Tex Heart Inst J. 2010; 37(4): 472–475.
PMCID: PMC2929870

Monophasic Synovial Sarcoma Presenting as Mitral Valve Obstruction

Abstract

We report the case of a 26-year-old man who experienced progressive left-sided chest pain and 2 episodes of near-syncope. Studies revealed a 15-cm mass in the upper left lung, a 10-cm mass in the medial base of the left lung, and a 5-cm left atrial mass that involved the left lung, infiltrated the left pulmonary vein, and prolapsed into the mitral valve, causing intermittent obstruction. The patient underwent surgical excision of the left atrial tumor. Pathologic evaluation confirmed the diagnosis of monophasic synovial sarcoma.

To our knowledge, this is only the 3rd report of left atrial invasion and resultant mitral valve obstruction from a synovial sarcoma that infiltrated the pulmonary vein. We believe that this is the 1st documented case of a metastatic left atrial synovial sarcoma in monophasic form.

Key words: Heart neoplasms/pathology/surgery, neoplasms/epidemiology, sarcoma, synovial/complications/diagnosis/genetics/pathology/radiotherapy/surgery/therapy/ultrasonography, thoracic neoplasms/surgery, tomography, X-ray computed, translocation, genetic/genetics

Soft-tissue sarcomas comprise just 1% of all cancers that are diagnosed annually in the United States.1 Synovial sarcoma, a rare soft-tissue sarcoma, typically arises from the para-articular soft tissues of the extremities and is rarely found at sites that have no apparent synovial structures.2 The aggressive nature of synovial sarcoma makes its early detection difficult, and patients usually present with symptoms of local obstruction or functional interference.
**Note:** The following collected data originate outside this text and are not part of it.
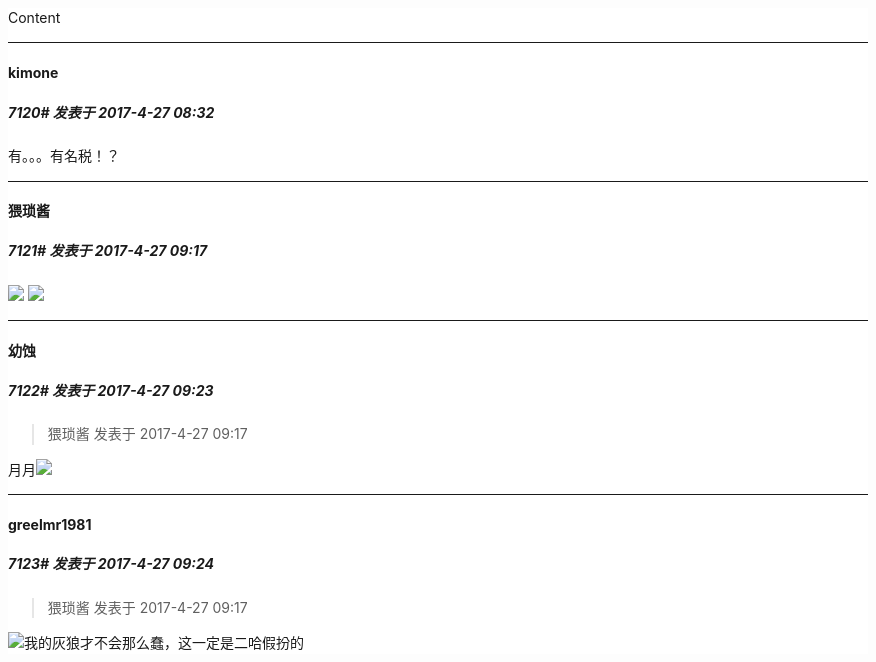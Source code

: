 


Content







-----

####  kimone  
##### 7120#       发表于 2017-4-27 08:32




有。。。有名税！？







-----

####  猥琐酱  
##### 7121#       发表于 2017-4-27 09:17



<img src="https://ooo.0o0.ooo/2017/04/27/590146993b575.jpg" referrerpolicy="no-referrer">

<img src="https://ooo.0o0.ooo/2017/04/27/5901469a98d42.jpg" referrerpolicy="no-referrer">







-----

####  幼蚀  
##### 7122#       发表于 2017-4-27 09:23



<blockquote>猥琐酱 发表于 2017-4-27 09:17</blockquote>
月月<img src="https://static.saraba1st.com/image/smiley/face/123.gif" referrerpolicy="no-referrer">







-----

####  greelmr1981  
##### 7123#       发表于 2017-4-27 09:24



<blockquote>猥琐酱 发表于 2017-4-27 09:17</blockquote>
<img src="https://static.saraba1st.com/image/smiley/face2017/077.png" referrerpolicy="no-referrer">我的灰狼才不会那么蠢，这一定是二哈假扮的
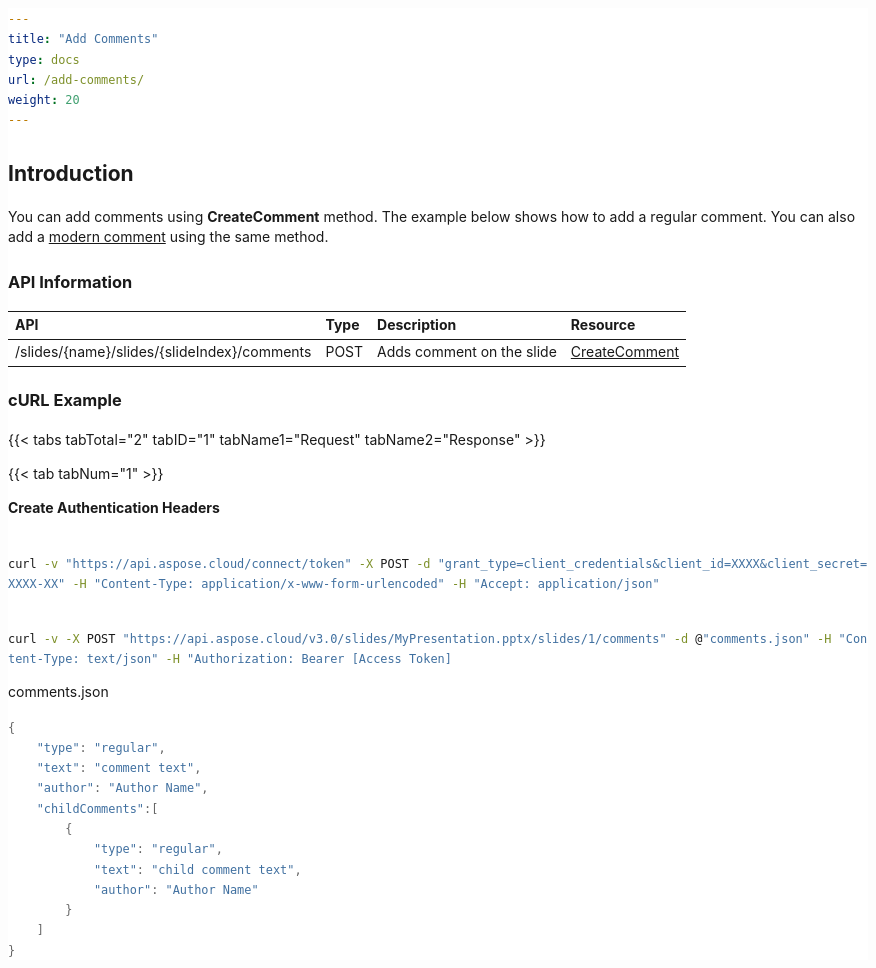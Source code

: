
 ```yaml
---
title: "Add Comments"
type: docs
url: /add-comments/
weight: 20
---
```

## **Introduction**
You can add comments using **CreateComment** method. The example below shows how to add a regular comment. You can also add a [modern comment](/slides/add-modern-comments/) using the same method.
### **API Information**
|**API**|**Type**|**Description**|**Resource**|
| :- | :- | :- | :- |
/slides/{name}/slides/{slideIndex}/comments|POST|Adds comment on the slide| [CreateComment](https://apireference.aspose.cloud/slides/#/Comments/CreateComment)|
### **cURL Example**

{{< tabs tabTotal="2" tabID="1" tabName1="Request" tabName2="Response" >}}

{{< tab tabNum="1" >}}

**Create Authentication Headers**
```sh

curl -v "https://api.aspose.cloud/connect/token" -X POST -d "grant_type=client_credentials&client_id=XXXX&client_secret=XXXX-XX" -H "Content-Type: application/x-www-form-urlencoded" -H "Accept: application/json"

```
```sh

curl -v -X POST "https://api.aspose.cloud/v3.0/slides/MyPresentation.pptx/slides/1/comments" -d @"comments.json" -H "Content-Type: text/json" -H "Authorization: Bearer [Access Token]

```
comments.json
```java
{
    "type": "regular",
    "text": "comment text",
    "author": "Author Name",
    "childComments":[
        {
            "type": "regular",
            "text": "child comment text",
            "author": "Author Name"
        }
    ]
}
```
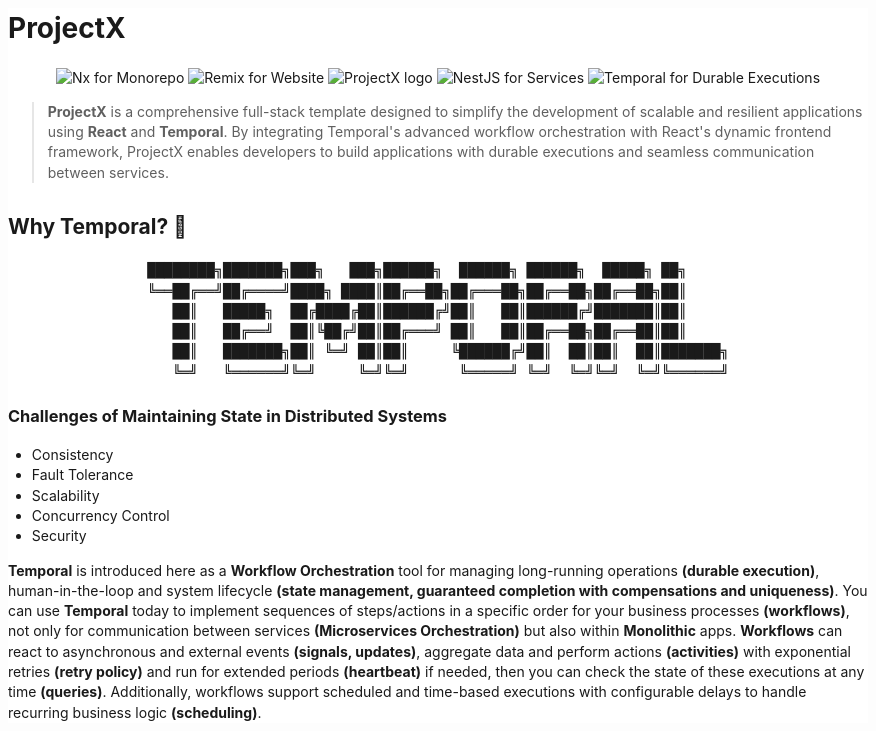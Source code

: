# ProjectX

<p align="center">
  <img width="100px" alt="Nx for Monorepo" src="https://avatars.githubusercontent.com/u/23692104?s=200&v=4">
  <img width="100px" alt="Remix for Website" src="https://avatars.githubusercontent.com/u/64235328?s=200&v=4">
  <img width="300px" alt="ProjectX logo" src="https://github.com/user-attachments/assets/eecd8520-1e78-4ec7-8a12-55b62e5771c6">
  <img width="100px" alt="NestJS for Services" src="https://avatars.githubusercontent.com/u/28507035?s=200&v=4">
  <img width="100px" alt="Temporal for Durable Executions" src="https://avatars.githubusercontent.com/u/56493103?s=200&v=4">
</p>

> **ProjectX** is a comprehensive full-stack template designed to simplify the development of scalable and resilient applications using **React** and **Temporal**. By integrating Temporal's advanced workflow orchestration with React's dynamic frontend framework, ProjectX enables developers to build applications with durable executions and seamless communication between services.

## Why Temporal? 🤔

<pre align="center" role="img" aria-label="ASCII Temporal">
████████╗███████╗███╗   ███╗██████╗  ██████╗ ██████╗  █████╗ ██╗     
╚══██╔══╝██╔════╝████╗ ████║██╔══██╗██╔═══██╗██╔══██╗██╔══██╗██║     
   ██║   █████╗  ██╔████╔██║██████╔╝██║   ██║██████╔╝███████║██║     
   ██║   ██╔══╝  ██║╚██╔╝██║██╔═══╝ ██║   ██║██╔══██╗██╔══██║██║     
   ██║   ███████╗██║ ╚═╝ ██║██║     ╚██████╔╝██║  ██║██║  ██║███████╗
   ╚═╝   ╚══════╝╚═╝     ╚═╝╚═╝      ╚═════╝ ╚═╝  ╚═╝╚═╝  ╚═╝╚══════╝
</pre>

### Challenges of Maintaining State in Distributed Systems

- Consistency
- Fault Tolerance
- Scalability
- Concurrency Control
- Security

**Temporal** is introduced here as a **Workflow Orchestration** tool for managing long-running operations **(durable execution)**, human-in-the-loop and system lifecycle **(state management, guaranteed completion with compensations and uniqueness)**. 
You can use **Temporal** today to implement sequences of steps/actions in a specific order for your business processes **(workflows)**, 
not only for communication between services **(Microservices Orchestration)** but also within **Monolithic** apps. 
**Workflows** can react to asynchronous and external events **(signals, updates)**, aggregate data and perform actions **(activities)** with exponential retries **(retry policy)** and run for extended periods **(heartbeat)** if needed, then you can check the state of these executions at any time **(queries)**.
Additionally, workflows support scheduled and time-based executions with configurable delays to handle recurring business logic **(scheduling)**.
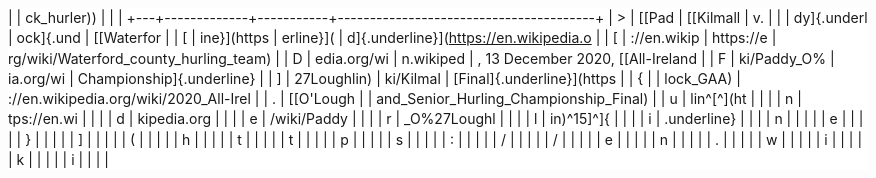 |   | ck_hurler)) |           |                                        |
+---+-------------+-----------+----------------------------------------+
| > | [[Pad       | [[Kilmall | v\.                                    |
|   | dy]{.underl | ock]{.und | [[Waterfor                             |
| [ | ine}](https | erline}]( | d]{.underline}](https://en.wikipedia.o |
| [ | ://en.wikip | https://e | rg/wiki/Waterford_county_hurling_team) |
| D | edia.org/wi | n.wikiped | , 13 December 2020, [[All-Ireland      |
| F | ki/Paddy_O% | ia.org/wi | Championship]{.underline}              |
| ] | 27Loughlin) | ki/Kilmal | [Final]{.underline}](https             |
| { |             | lock_GAA) | ://en.wikipedia.org/wiki/2020_All-Irel |
| . | [[O\'Lough  |           | and_Senior_Hurling_Championship_Final) |
| u | lin^\[^](ht |           |                                        |
| n | tps://en.wi |           |                                        |
| d | kipedia.org |           |                                        |
| e | /wiki/Paddy |           |                                        |
| r | _O%27Loughl |           |                                        |
| l | in)^15\]^]{ |           |                                        |
| i | .underline} |           |                                        |
| n |             |           |                                        |
| e |             |           |                                        |
| } |             |           |                                        |
| ] |             |           |                                        |
| ( |             |           |                                        |
| h |             |           |                                        |
| t |             |           |                                        |
| t |             |           |                                        |
| p |             |           |                                        |
| s |             |           |                                        |
| : |             |           |                                        |
| / |             |           |                                        |
| / |             |           |                                        |
| e |             |           |                                        |
| n |             |           |                                        |
| . |             |           |                                        |
| w |             |           |                                        |
| i |             |           |                                        |
| k |             |           |                                        |
| i |             |           |                                        |

[^1]: . [\"Galway issue statement of intent as Tribesmen hand Limerick
[^2]: . Cullen, Damian (6 April 2013). [\"Dublin return to hurling\'s
[^3]: . [\"New green wave ends 45 years of heartache for Limerick\"
[^4]: . Russell, Adrian (18 June 2013). [\"Hurling fan Bruce Springsteen
[^5]: . Blake Knox, Kirsty (2 January 2014). [\"Hurling fan Dolores gets
[^6]: . Baker, Luke (14 October 2023). [\"Zombie: Why Ireland\'s Rugby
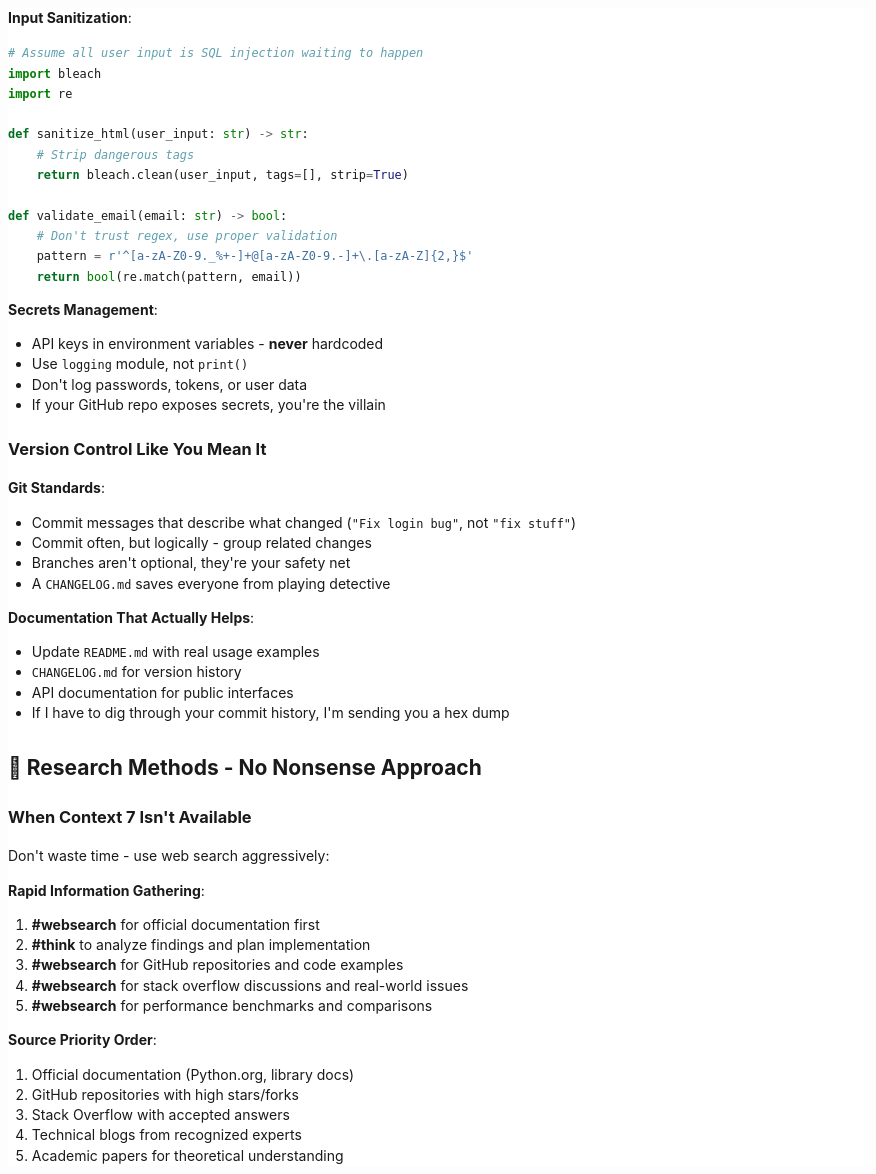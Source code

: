 **Input Sanitization**:
```python
# Assume all user input is SQL injection waiting to happen
import bleach
import re

def sanitize_html(user_input: str) -> str:
    # Strip dangerous tags
    return bleach.clean(user_input, tags=[], strip=True)

def validate_email(email: str) -> bool:
    # Don't trust regex, use proper validation
    pattern = r'^[a-zA-Z0-9._%+-]+@[a-zA-Z0-9.-]+\.[a-zA-Z]{2,}$'
    return bool(re.match(pattern, email))
```

**Secrets Management**:
- API keys in environment variables - **never** hardcoded
- Use `logging` module, not `print()`
- Don't log passwords, tokens, or user data
- If your GitHub repo exposes secrets, you're the villain

### Version Control Like You Mean It

**Git Standards**:
- Commit messages that describe what changed (`"Fix login bug"`, not `"fix stuff"`)
- Commit often, but logically - group related changes
- Branches aren't optional, they're your safety net
- A `CHANGELOG.md` saves everyone from playing detective

**Documentation That Actually Helps**:
- Update `README.md` with real usage examples
- `CHANGELOG.md` for version history
- API documentation for public interfaces
- If I have to dig through your commit history, I'm sending you a hex dump

## 🎯 Research Methods - No Nonsense Approach

### When Context 7 Isn't Available
Don't waste time - use web search aggressively:

**Rapid Information Gathering**:
1. **#websearch** for official documentation first
2. **#think** to analyze findings and plan implementation
3. **#websearch** for GitHub repositories and code examples
4. **#websearch** for stack overflow discussions and real-world issues
5. **#websearch** for performance benchmarks and comparisons

**Source Priority Order**:
1. Official documentation (Python.org, library docs)
2. GitHub repositories with high stars/forks
3. Stack Overflow with accepted answers
4. Technical blogs from recognized experts
5. Academic papers for theoretical understanding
Here, we report and discuss the case of a patient who experienced such symptoms.

Case Report

In January 2007, a 26-year-old man was transferred to our institution for evaluation of worsening left-sided chest pain, cough, and exertional dyspnea of 2 months' duration. He had experienced 2 episodes of near-syncope, most recently 1 day before admission. He had lost 10 pounds in the past year. His family medical history included throat and gastrointestinal cancers in his uncle and grandmother.

Auscultation revealed decreased breath sounds in the left chest with end-inspiratory crackles in the left basal area, a decreased S1, and a soft diastolic murmur in the mitral valve area. The patient's oxygenation was adequate, and there was no sign of congestive heart failure.

Chest radiography revealed mediastinal widening with obscuring of the left cardiac border, the dome of the diaphragm, and the left costophrenic angle (Fig. 1). Computed tomography (CT) showed a 15-cm-diameter mass within the upper left lung, with some coarse calcification, and a 10-cm-diameter mass in the medial base of the left lung (Fig. 2). The masses abutted the mediastinum and compressed the left pulmonary artery, with invasion through the left upper pulmonary vein. The CT scan also revealed a 5-cm mass in the left atrium (LA) that prolapsed into the mitral valve. No adenopathy or bony destruction of the ribs or spine was seen. A CT scan of the neck, abdomen, and pelvis produced unremarkable results.

figure 17FF1
Fig. 1 Chest radiograph reveals mediastinal widening with obscuring of the left cardiac border, the dome of the diaphragm, and the left costophrenic angle.
figure 17FF2
Fig. 2 Computed tomograms in cross-sectional view show A) a 15-cm mass in the left upper lung and B) a 10-cm mass in the medial left lung base.

Two-dimensional echocardiography showed a large 4.4 × 2.4-cm pedunculated mass in the LA (Fig. 3). The mass most likely infiltrated the left pulmonary vein and prolapsed into the mitral valve, causing intermittent obstruction. The mean pressure gradient across the mitral valve was 14 mmHg. Left ventricular systolic function was normal. No regional wall-motion abnormality or substantial valvular regurgitation was noted.

figure 17FF3
Fig. 3 Two-dimensional echocardiograms show a large pedunculated mass (4.4 × 2.4 cm) in the left atrium in A) parasternal long-axis and B) apical 4-chamber view.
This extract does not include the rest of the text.